Saved data entries

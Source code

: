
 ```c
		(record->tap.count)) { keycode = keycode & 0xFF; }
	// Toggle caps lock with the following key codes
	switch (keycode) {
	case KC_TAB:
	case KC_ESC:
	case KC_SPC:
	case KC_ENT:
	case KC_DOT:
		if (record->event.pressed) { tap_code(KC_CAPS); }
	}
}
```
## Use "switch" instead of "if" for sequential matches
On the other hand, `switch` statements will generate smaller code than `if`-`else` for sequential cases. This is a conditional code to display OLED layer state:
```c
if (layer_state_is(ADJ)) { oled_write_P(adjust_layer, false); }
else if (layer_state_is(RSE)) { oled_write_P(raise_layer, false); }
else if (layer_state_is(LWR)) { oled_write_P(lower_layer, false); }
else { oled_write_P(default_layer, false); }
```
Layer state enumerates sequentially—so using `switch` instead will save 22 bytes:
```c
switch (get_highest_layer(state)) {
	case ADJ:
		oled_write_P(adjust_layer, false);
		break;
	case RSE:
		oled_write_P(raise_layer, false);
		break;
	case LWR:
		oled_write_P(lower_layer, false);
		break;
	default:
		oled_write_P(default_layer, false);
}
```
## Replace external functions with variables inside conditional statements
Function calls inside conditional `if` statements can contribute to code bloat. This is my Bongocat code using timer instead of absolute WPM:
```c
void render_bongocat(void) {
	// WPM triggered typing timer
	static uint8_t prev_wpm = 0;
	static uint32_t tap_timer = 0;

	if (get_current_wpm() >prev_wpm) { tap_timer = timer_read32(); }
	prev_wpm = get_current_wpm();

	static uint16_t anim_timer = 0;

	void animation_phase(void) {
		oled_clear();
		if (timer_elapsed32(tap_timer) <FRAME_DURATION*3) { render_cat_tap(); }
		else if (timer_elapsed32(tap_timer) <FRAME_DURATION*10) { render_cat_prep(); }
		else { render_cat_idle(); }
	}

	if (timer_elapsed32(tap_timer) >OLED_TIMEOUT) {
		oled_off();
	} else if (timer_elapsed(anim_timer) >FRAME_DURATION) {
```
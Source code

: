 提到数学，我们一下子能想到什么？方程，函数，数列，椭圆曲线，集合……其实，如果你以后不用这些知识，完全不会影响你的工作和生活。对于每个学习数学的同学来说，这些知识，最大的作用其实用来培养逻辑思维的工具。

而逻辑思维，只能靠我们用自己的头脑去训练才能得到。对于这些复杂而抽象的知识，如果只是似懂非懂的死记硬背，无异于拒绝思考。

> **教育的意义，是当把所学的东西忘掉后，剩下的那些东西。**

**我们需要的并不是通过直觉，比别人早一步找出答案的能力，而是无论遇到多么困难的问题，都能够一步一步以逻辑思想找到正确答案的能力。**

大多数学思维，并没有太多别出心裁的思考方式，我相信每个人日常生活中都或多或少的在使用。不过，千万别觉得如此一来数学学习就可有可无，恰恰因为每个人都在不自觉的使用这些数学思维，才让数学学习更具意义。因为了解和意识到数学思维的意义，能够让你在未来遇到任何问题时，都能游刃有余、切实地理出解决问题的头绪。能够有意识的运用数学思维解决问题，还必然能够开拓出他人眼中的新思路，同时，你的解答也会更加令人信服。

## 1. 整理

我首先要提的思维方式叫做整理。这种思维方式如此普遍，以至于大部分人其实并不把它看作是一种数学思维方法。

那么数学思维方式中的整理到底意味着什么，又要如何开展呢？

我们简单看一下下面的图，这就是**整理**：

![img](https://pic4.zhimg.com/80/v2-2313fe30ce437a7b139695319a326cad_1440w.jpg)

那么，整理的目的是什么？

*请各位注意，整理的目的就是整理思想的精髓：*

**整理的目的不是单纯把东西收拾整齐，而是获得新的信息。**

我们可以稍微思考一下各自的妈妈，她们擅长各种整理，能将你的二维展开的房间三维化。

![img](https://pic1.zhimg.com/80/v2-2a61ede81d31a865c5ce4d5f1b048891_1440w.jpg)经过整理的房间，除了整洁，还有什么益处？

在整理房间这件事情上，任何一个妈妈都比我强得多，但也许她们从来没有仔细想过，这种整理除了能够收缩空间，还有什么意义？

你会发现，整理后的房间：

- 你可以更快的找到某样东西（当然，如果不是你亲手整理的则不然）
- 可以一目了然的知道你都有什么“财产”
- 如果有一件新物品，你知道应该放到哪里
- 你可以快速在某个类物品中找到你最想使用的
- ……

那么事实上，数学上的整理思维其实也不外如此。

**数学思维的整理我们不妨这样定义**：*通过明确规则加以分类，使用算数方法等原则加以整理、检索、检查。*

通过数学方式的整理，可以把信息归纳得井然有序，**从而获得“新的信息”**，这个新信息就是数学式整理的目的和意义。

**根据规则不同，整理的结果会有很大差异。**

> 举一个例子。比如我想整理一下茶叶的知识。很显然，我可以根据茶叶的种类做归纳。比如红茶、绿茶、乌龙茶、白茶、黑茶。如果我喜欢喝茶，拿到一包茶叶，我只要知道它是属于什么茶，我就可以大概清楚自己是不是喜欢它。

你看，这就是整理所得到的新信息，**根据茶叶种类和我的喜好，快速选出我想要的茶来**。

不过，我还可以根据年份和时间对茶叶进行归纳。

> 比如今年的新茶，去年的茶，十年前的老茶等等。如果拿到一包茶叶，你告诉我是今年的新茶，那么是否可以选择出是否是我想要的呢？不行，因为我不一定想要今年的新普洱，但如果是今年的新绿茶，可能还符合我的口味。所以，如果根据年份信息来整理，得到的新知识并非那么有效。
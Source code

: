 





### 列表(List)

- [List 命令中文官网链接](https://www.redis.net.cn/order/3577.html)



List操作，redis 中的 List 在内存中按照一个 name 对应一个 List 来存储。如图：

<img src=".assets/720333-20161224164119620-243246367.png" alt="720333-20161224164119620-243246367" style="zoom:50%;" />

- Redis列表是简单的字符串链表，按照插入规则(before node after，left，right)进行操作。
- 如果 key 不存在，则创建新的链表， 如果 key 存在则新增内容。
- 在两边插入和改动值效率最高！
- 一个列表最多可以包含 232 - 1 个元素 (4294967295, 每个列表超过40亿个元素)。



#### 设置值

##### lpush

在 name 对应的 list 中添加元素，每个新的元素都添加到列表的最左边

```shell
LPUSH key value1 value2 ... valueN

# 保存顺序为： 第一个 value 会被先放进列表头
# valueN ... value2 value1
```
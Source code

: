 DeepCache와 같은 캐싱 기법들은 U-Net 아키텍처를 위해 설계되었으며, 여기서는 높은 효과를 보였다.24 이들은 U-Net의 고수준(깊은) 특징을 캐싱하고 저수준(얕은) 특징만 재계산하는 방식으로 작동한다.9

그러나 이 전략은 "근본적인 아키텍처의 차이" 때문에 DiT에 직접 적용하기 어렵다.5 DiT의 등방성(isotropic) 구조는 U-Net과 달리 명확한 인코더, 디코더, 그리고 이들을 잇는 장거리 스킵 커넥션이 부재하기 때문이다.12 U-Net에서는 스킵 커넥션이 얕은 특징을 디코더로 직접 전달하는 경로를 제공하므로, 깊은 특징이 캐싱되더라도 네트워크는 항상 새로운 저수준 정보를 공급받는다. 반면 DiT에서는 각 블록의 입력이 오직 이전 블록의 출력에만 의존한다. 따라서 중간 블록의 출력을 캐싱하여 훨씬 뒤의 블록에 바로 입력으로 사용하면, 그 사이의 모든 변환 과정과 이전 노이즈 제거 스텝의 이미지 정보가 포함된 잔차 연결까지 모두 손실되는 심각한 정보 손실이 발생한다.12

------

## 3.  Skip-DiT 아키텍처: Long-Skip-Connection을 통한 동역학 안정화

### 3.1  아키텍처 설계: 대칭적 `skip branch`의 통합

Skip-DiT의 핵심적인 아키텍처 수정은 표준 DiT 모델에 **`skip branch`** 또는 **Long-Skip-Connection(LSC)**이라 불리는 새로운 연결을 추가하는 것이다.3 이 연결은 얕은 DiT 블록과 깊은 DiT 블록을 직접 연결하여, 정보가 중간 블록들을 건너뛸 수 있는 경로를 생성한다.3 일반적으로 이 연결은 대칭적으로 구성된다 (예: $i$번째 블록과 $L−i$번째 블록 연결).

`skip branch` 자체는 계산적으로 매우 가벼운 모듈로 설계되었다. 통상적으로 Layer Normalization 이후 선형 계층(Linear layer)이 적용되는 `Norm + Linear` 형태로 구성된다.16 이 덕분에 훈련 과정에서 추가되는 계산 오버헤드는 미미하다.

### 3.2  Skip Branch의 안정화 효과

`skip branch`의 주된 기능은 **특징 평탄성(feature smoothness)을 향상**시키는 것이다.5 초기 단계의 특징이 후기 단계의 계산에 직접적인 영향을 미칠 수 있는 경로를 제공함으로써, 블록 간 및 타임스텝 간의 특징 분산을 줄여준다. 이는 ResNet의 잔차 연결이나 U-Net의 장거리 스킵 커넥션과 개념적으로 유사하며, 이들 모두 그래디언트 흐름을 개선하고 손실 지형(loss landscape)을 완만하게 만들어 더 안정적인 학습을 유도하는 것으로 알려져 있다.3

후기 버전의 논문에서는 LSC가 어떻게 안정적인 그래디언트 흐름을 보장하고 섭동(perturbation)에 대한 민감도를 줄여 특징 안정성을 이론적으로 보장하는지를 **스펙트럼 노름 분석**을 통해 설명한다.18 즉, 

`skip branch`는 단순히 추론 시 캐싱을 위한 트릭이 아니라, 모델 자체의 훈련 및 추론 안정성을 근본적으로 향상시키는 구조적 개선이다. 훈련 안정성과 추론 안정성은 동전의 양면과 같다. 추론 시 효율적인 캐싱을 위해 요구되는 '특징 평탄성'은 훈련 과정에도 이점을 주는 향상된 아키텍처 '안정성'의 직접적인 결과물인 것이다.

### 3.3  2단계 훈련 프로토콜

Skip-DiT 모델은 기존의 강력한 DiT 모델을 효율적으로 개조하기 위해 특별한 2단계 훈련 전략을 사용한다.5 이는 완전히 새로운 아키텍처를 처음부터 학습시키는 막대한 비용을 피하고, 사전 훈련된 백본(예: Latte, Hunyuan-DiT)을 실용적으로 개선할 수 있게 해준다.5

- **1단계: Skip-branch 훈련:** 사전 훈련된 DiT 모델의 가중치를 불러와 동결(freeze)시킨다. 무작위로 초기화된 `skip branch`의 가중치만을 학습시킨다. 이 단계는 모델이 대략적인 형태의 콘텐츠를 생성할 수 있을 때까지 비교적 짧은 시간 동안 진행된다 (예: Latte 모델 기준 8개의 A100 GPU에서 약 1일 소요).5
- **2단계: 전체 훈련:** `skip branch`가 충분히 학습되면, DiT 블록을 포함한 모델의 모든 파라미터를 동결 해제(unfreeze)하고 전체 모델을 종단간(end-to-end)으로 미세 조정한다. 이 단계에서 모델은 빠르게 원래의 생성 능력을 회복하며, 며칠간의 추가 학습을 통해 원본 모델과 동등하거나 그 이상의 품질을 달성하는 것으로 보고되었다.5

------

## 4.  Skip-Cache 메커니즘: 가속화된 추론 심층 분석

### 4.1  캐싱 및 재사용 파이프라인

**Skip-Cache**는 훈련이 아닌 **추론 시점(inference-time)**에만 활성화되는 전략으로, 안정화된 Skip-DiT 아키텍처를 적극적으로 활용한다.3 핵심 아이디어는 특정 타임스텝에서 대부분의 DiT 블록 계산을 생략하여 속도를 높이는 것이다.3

Your task -
Using the entries shown above, reproduce verbatim the lines from the line bearing "계산 오버헤드는 미미하다." to the line bearing "후기 버전의 논문에서는", inclusive.

Solution to this task -
`skip branch` 자체는 계산적으로 매우 가벼운 모듈로 설계되었다. 통상적으로 Layer Normalization 이후 선형 계층(Linear layer)이 적용되는 `Norm + Linear` 형태로 구성된다.16 이 덕분에 훈련 과정에서 추가되는 계산 오버헤드는 미미하다.

### 3.2  Skip Branch의 안정화 효과

`skip branch`의 주된 기능은 **특징 평탄성(feature smoothness)을 향상**시키는 것이다.5 초기 단계의 특징이 후기 단계의 계산에 직접적인 영향을 미칠 수 있는 경로를 제공함으로써, 블록 간 및 타임스텝 간의 특징 분산을 줄여준다. 이는 ResNet의 잔차 연결이나 U-Net의 장거리 스킵 커넥션과 개념적으로 유사하며, 이들 모두 그래디언트 흐름을 개선하고 손실 지형(loss landscape)을 완만하게 만들어 더 안정적인 학습을 유도하는 것으로 알려져 있다.3

후기 버전의 논문에서는 LSC가 어떻게 안정적인 그래디언트 흐름을 보장하고 섭동(perturbation)에 대한 민감도를 줄여 특징 안정성을 이론적으로 보장하는지를 **스펙트럼 노름 분석**을 통해 설명한다.18 즉, 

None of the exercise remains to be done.